Dataset entries:
--- START ---

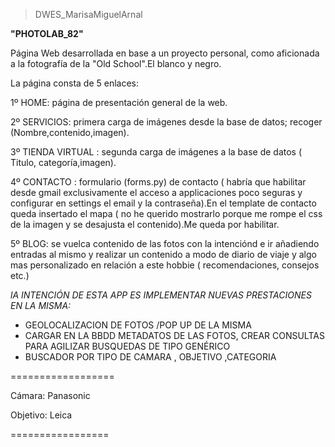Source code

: 
>DWES_MarisaMiguelArnal

**"PHOTOLAB_82"** 

Página Web desarrollada en base a un proyecto personal, como aficionada a la fotografía de la "Old School".El blanco y negro.

La página consta de 5 enlaces:

1º HOME: página de presentación general de la web.

2º SERVICIOS: primera carga de imágenes desde la base de datos; recoger (Nombre,contenido,imagen).

3º TIENDA  VIRTUAL : segunda carga de imágenes a la base de datos ( Titulo, categoría,imagen).

4º CONTACTO : formulario (forms.py) de contacto ( habría que habilitar desde gmail exclusivamente el acceso a applicaciones poco seguras y configurar en settings el email y 
la contraseña).En el template de contacto queda insertado el mapa ( no he querido mostrarlo porque me rompe el css de la imagen y se desajusta el contenido).Me queda por habilitar.

5º BLOG: se vuelca contenido de las fotos con la intenciónd e ir añadiendo entradas al mismo y realizar un contenido a modo de diario de viaje y algo mas personalizado en relación
a este hobbie ( recomendaciones, consejos etc.)

*lA INTENCIÓN DE ESTA APP ES IMPLEMENTAR NUEVAS PRESTACIONES EN LA MISMA:* 
 - GEOLOCALIZACION DE FOTOS /POP UP DE LA MISMA
 - CARGAR EN LA BBDD METADATOS DE LAS FOTOS, CREAR CONSULTAS PARA AGILIZAR  BUSQUEDAS DE TIPO GENÉRICO
 - BUSCADOR POR TIPO DE CAMARA , OBJETIVO ,CATEGORIA

==================

Cámara: Panasonic

Objetivo: Leica
 
=================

--- END ---

* _What the task requires_
Reproduce each line above that contains "TIPO".

* _Solution to this problem_
 - CARGAR EN LA BBDD METADATOS DE LAS FOTOS, CREAR CONSULTAS PARA AGILIZAR  BUSQUEDAS DE TIPO GENÉRICO
 - BUSCADOR POR TIPO DE CAMARA , OBJETIVO ,CATEGORIA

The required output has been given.